▶ [ACTIVITY] An identical copy of all the records is what the answer must contain.

━━ RECORDED DATA

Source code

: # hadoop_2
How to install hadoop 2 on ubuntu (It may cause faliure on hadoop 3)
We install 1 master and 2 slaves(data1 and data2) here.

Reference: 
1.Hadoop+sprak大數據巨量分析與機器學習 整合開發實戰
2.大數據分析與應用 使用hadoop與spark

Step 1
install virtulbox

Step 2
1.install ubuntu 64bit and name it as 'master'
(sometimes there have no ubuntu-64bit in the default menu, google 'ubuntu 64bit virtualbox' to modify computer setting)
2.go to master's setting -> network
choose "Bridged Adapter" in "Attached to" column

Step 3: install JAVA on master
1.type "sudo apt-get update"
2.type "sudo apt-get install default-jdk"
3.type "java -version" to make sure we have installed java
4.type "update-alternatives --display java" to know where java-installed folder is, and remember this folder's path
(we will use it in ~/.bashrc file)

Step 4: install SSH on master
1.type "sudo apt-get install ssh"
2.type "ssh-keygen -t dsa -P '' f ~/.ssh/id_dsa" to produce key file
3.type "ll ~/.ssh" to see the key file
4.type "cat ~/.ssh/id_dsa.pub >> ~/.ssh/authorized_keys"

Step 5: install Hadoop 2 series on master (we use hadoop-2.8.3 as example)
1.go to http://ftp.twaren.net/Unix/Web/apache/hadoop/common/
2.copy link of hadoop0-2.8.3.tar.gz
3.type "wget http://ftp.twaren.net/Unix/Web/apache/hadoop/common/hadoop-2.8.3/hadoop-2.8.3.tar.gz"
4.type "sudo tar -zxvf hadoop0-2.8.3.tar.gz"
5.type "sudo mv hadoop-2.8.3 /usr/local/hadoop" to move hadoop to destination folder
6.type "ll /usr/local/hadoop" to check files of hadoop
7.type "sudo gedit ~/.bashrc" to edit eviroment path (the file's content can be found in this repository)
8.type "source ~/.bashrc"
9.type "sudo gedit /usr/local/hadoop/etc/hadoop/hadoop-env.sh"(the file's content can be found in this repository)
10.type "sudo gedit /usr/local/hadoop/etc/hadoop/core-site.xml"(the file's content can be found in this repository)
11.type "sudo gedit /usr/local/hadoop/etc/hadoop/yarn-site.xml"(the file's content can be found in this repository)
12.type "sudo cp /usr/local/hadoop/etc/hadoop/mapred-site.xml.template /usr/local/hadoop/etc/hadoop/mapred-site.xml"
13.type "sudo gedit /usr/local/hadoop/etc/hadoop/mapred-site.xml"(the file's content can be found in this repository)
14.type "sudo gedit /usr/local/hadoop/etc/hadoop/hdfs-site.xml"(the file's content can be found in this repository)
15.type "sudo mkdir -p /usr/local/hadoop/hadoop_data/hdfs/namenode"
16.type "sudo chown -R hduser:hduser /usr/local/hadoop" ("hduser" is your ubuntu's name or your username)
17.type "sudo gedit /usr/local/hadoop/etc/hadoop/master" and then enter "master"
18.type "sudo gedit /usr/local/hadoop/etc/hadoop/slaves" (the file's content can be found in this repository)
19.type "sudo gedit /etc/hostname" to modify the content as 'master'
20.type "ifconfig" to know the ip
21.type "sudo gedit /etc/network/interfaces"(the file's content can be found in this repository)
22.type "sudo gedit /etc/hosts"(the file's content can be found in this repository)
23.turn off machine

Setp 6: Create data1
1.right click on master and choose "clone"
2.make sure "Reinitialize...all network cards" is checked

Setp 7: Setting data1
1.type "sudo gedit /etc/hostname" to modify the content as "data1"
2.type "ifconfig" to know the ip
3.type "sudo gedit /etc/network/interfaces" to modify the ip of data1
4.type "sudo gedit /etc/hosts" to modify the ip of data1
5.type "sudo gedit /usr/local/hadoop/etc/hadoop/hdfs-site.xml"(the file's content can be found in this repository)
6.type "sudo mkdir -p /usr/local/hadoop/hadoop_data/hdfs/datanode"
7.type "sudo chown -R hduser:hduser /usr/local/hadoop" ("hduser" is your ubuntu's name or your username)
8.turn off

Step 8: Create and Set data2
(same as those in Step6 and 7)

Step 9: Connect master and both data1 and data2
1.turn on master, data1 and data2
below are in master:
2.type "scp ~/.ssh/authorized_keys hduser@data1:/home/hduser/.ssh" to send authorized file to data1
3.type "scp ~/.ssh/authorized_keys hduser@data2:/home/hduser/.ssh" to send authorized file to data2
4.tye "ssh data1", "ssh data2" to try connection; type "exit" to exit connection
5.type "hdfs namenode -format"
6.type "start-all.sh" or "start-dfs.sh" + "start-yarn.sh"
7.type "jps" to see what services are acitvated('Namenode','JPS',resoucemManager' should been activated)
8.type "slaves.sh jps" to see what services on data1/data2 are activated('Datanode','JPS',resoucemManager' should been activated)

━━━━

▶ [TASK SOLUTION]
Source code

: # hadoop_2
How to install hadoop 2 on ubuntu (It may cause faliure on hadoop 3)
We install 1 master and 2 slaves(data1 and data2) here.

Reference: 
1.Hadoop+sprak大數據巨量分析與機器學習 整合開發實戰
2.大數據分析與應用 使用hadoop與spark

Step 1
install virtulbox

Step 2
1.install ubuntu 64bit and name it as 'master'
(sometimes there have no ubuntu-64bit in the default menu, google 'ubuntu 64bit virtualbox' to modify computer setting)
2.go to master's setting -> network
choose "Bridged Adapter" in "Attached to" column

Step 3: install JAVA on master
1.type "sudo apt-get update"
2.type "sudo apt-get install default-jdk"
3.type "java -version" to make sure we have installed java
4.type "update-alternatives --display java" to know where java-installed folder is, and remember this folder's path
(we will use it in ~/.bashrc file)

Step 4: install SSH on master
1.type "sudo apt-get install ssh"
2.type "ssh-keygen -t dsa -P '' f ~/.ssh/id_dsa" to produce key file
3.type "ll ~/.ssh" to see the key file
4.type "cat ~/.ssh/id_dsa.pub >> ~/.ssh/authorized_keys"

Step 5: install Hadoop 2 series on master (we use hadoop-2.8.3 as example)
1.go to http://ftp.twaren.net/Unix/Web/apache/hadoop/common/
2.copy link of hadoop0-2.8.3.tar.gz
3.type "wget http://ftp.twaren.net/Unix/Web/apache/hadoop/common/hadoop-2.8.3/hadoop-2.8.3.tar.gz"
4.type "sudo tar -zxvf hadoop0-2.8.3.tar.gz"
5.type "sudo mv hadoop-2.8.3 /usr/local/hadoop" to move hadoop to destination folder
6.type "ll /usr/local/hadoop" to check files of hadoop
7.type "sudo gedit ~/.bashrc" to edit eviroment path (the file's content can be found in this repository)
8.type "source ~/.bashrc"
9.type "sudo gedit /usr/local/hadoop/etc/hadoop/hadoop-env.sh"(the file's content can be found in this repository)
10.type "sudo gedit /usr/local/hadoop/etc/hadoop/core-site.xml"(the file's content can be found in this repository)
11.type "sudo gedit /usr/local/hadoop/etc/hadoop/yarn-site.xml"(the file's content can be found in this repository)
12.type "sudo cp /usr/local/hadoop/etc/hadoop/mapred-site.xml.template /usr/local/hadoop/etc/hadoop/mapred-site.xml"
13.type "sudo gedit /usr/local/hadoop/etc/hadoop/mapred-site.xml"(the file's content can be found in this repository)
14.type "sudo gedit /usr/local/hadoop/etc/hadoop/hdfs-site.xml"(the file's content can be found in this repository)
15.type "sudo mkdir -p /usr/local/hadoop/hadoop_data/hdfs/namenode"
16.type "sudo chown -R hduser:hduser /usr/local/hadoop" ("hduser" is your ubuntu's name or your username)
17.type "sudo gedit /usr/local/hadoop/etc/hadoop/master" and then enter "master"
18.type "sudo gedit /usr/local/hadoop/etc/hadoop/slaves" (the file's content can be found in this repository)
19.type "sudo gedit /etc/hostname" to modify the content as 'master'
20.type "ifconfig" to know the ip
21.type "sudo gedit /etc/network/interfaces"(the file's content can be found in this repository)
22.type "sudo gedit /etc/hosts"(the file's content can be found in this repository)
23.turn off machine

Setp 6: Create data1
1.right click on master and choose "clone"
2.make sure "Reinitialize...all network cards" is checked

Setp 7: Setting data1
1.type "sudo gedit /etc/hostname" to modify the content as "data1"
2.type "ifconfig" to know the ip
3.type "sudo gedit /etc/network/interfaces" to modify the ip of data1
4.type "sudo gedit /etc/hosts" to modify the ip of data1
5.type "sudo gedit /usr/local/hadoop/etc/hadoop/hdfs-site.xml"(the file's content can be found in this repository)
6.type "sudo mkdir -p /usr/local/hadoop/hadoop_data/hdfs/datanode"
7.type "sudo chown -R hduser:hduser /usr/local/hadoop" ("hduser" is your ubuntu's name or your username)
8.turn off

Step 8: Create and Set data2
(same as those in Step6 and 7)

Step 9: Connect master and both data1 and data2
1.turn on master, data1 and data2
below are in master:
2.type "scp ~/.ssh/authorized_keys hduser@data1:/home/hduser/.ssh" to send authorized file to data1
3.type "scp ~/.ssh/authorized_keys hduser@data2:/home/hduser/.ssh" to send authorized file to data2
4.tye "ssh data1", "ssh data2" to try connection; type "exit" to exit connection
5.type "hdfs namenode -format"
6.type "start-all.sh" or "start-dfs.sh" + "start-yarn.sh"
7.type "jps" to see what services are acitvated('Namenode','JPS',resoucemManager' should been activated)
8.type "slaves.sh jps" to see what services on data1/data2 are activated('Datanode','JPS',resoucemManager' should been activated)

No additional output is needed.